Exposures exceeding occupational limits also may occur in emergency situations. The primary occupational safety and health standard for emergency response to an ionizing radiation release is the OSHA Hazardous Waste Operations and Emergency Response (HAZWOPER) standard (29 CFR 1910.120). Because Federal OSHA does not cover State and municipal workers in States that do not have their own OSHA approved occupational safety and health program (i.e., non-State Plan States), EPA applies OSHA's HAZWOPER standard to them (40 CFR part 311). In addition, the NRC and DOE ionizing radiation regulations have provisions that address emergency response situations and include exemptions from exposure limits in those situations.
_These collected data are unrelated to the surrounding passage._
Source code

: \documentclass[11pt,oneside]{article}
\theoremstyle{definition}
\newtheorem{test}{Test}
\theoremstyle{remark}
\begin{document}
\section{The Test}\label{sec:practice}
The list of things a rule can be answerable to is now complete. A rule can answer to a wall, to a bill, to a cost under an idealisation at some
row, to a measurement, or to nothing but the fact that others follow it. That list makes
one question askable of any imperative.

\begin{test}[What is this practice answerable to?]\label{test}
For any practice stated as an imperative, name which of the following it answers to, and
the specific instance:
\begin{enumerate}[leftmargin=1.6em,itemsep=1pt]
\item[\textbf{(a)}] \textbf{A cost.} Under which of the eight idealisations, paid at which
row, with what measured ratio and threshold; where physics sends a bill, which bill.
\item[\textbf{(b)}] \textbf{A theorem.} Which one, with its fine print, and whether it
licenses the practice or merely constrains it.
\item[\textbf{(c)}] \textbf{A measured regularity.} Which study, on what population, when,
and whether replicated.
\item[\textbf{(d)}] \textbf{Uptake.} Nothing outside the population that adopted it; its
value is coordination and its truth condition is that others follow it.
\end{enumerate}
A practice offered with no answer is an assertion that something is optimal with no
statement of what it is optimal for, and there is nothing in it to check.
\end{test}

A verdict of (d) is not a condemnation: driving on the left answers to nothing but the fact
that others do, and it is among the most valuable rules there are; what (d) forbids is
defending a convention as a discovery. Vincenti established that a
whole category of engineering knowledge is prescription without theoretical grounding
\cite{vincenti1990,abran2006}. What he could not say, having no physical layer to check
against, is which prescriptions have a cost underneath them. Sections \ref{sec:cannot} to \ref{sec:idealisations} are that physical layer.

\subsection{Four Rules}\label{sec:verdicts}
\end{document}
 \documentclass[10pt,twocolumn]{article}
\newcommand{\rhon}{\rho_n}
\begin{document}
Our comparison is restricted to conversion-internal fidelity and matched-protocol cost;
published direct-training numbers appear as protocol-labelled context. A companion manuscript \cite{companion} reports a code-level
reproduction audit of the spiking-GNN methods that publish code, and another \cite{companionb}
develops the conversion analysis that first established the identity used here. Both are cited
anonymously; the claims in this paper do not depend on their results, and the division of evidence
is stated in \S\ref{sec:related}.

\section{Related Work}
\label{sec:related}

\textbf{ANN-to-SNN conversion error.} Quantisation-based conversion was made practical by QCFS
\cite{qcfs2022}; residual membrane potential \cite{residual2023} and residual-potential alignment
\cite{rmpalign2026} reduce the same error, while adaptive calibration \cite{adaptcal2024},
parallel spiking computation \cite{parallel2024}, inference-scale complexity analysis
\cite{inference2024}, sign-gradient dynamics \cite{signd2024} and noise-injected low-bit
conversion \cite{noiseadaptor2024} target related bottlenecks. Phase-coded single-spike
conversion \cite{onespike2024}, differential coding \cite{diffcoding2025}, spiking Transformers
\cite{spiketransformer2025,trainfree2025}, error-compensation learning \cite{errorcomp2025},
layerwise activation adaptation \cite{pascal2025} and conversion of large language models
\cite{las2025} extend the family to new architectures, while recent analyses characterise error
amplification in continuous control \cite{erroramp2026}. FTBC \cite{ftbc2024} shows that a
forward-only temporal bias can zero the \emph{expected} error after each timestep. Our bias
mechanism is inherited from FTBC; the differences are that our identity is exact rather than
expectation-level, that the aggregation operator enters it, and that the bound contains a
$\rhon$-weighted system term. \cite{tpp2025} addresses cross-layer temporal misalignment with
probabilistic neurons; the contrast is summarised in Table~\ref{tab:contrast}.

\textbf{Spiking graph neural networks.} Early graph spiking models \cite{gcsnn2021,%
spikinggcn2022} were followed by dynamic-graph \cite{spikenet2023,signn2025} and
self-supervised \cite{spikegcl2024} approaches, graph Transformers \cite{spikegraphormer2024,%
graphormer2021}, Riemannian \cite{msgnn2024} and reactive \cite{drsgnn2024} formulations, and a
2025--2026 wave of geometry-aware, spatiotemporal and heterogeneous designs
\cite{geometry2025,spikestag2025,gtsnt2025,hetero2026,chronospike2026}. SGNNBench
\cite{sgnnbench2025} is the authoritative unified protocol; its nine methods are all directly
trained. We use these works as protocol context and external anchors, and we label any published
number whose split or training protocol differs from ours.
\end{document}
There also is increased awareness of the possibility for the intentional release of radioactive materials as part of terrorist activities (i.e., radioactive dispersion device (RDD) or “dirty bomb”, or an improvised nuclear device (IND)). Currently, the Department of Homeland Security (DHS) is developing guidelines for responding to terrorist attacks that may result in the release of ionizing radiation. OSHA would provide technical assistance for such an event in cooperation with other Federal agencies.
2. Medical. The use of ionizing radiation in medicine also continues to grow. Non-NRC regulated medical uses can be divided into two areas: Diagnostic/imaging techniques and radiotherapy. Imaging techniques include radiography, fluoroscopy, angiography and computed tomography. These imaging techniques are used to perform medical procedures such as cardiac catheterizations; to locate fractures, growths and tumors; to determine the extent of an injury or disease; and to determine the necessity for other medical procedures such as dental work.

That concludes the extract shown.